**What to work on:** From the records below, please repeat exactly the line that has "## Contributing", the line that has "Attitude Optique est", and every line between them, and nothing else.

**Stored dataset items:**
· · · ·

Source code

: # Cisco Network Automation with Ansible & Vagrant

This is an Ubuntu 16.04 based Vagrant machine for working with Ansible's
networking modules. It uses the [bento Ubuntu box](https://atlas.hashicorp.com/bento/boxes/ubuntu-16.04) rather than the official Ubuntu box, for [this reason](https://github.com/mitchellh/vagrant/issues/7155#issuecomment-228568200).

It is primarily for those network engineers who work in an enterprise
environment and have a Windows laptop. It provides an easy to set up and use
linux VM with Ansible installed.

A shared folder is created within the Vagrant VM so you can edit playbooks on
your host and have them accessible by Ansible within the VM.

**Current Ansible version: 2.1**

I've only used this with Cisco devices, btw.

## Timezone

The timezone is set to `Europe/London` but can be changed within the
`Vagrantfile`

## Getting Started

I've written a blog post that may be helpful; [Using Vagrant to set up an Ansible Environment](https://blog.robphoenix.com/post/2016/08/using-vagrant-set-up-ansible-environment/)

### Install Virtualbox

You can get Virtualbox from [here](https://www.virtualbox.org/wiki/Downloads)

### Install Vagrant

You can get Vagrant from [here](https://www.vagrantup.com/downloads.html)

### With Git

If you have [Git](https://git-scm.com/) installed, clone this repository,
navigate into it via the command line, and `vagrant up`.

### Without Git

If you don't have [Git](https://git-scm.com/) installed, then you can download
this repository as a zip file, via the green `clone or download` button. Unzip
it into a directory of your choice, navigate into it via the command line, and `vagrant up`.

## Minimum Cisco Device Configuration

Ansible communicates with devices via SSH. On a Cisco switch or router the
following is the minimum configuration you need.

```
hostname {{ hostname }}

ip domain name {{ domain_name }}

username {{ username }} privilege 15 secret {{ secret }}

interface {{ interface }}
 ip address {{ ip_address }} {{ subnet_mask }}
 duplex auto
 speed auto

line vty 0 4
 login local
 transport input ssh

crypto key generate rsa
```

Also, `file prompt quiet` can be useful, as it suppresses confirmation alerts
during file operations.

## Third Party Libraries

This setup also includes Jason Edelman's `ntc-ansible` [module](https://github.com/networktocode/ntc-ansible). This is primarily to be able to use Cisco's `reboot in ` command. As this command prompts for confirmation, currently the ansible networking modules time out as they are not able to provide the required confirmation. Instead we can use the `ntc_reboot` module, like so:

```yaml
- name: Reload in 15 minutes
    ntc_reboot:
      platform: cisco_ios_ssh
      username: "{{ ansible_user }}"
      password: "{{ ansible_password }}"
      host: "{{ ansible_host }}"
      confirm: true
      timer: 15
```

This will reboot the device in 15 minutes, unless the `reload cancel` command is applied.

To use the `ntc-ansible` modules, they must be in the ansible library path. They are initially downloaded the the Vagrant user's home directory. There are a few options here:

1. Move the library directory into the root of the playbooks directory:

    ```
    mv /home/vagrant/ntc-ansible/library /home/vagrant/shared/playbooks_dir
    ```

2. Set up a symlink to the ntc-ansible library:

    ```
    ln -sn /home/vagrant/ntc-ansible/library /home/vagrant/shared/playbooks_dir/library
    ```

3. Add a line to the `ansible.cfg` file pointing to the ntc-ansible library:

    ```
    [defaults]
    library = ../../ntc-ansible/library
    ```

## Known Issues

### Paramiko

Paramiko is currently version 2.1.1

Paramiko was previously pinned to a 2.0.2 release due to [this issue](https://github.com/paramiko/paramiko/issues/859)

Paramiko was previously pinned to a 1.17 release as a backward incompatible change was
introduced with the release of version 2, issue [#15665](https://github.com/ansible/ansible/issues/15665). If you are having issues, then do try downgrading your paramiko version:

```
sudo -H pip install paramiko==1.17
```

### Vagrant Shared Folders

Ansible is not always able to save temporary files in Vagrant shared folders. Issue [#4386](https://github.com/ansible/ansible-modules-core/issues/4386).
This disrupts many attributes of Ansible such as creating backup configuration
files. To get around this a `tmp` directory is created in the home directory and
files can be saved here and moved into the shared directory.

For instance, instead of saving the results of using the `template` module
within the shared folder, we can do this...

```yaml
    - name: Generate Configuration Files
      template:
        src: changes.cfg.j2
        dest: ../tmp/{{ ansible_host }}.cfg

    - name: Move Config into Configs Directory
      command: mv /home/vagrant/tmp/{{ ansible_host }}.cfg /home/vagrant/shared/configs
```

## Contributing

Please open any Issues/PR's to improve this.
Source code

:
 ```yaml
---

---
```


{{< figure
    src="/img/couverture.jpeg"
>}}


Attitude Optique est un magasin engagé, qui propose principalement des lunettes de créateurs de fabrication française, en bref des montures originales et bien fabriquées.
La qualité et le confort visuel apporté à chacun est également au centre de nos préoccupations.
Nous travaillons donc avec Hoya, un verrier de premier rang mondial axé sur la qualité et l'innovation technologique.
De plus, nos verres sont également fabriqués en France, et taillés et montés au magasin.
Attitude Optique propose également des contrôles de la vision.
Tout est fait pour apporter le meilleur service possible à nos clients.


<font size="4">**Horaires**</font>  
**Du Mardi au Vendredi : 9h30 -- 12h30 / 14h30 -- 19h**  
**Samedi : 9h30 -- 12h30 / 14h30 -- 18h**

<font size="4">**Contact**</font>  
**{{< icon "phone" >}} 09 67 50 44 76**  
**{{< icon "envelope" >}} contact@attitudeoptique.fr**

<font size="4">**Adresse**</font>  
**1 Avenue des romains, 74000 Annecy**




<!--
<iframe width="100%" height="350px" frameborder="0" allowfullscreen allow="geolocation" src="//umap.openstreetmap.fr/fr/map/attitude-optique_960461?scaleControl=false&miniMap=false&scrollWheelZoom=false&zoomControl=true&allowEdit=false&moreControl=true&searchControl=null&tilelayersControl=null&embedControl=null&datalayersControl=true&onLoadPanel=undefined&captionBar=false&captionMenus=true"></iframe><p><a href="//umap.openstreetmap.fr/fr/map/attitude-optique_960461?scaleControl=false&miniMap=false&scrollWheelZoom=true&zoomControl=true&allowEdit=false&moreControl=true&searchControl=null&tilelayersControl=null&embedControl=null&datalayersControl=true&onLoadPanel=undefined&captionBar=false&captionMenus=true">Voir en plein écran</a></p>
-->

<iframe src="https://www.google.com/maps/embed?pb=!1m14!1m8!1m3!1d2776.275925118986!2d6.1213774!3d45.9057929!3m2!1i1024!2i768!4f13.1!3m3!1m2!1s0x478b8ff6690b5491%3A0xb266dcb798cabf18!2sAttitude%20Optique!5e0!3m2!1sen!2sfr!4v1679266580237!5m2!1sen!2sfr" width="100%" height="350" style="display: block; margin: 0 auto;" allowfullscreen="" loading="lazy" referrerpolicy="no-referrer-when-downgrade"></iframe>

· · · ·

**Result of this task:**
## Contributing

Please open any Issues/PR's to improve this.
Source code

:
 ```yaml
---

---
```


{{< figure
    src="/img/couverture.jpeg"
>}}


Attitude Optique est un magasin engagé, qui propose principalement des lunettes de créateurs de fabrication française, en bref des montures originales et bien fabriquées.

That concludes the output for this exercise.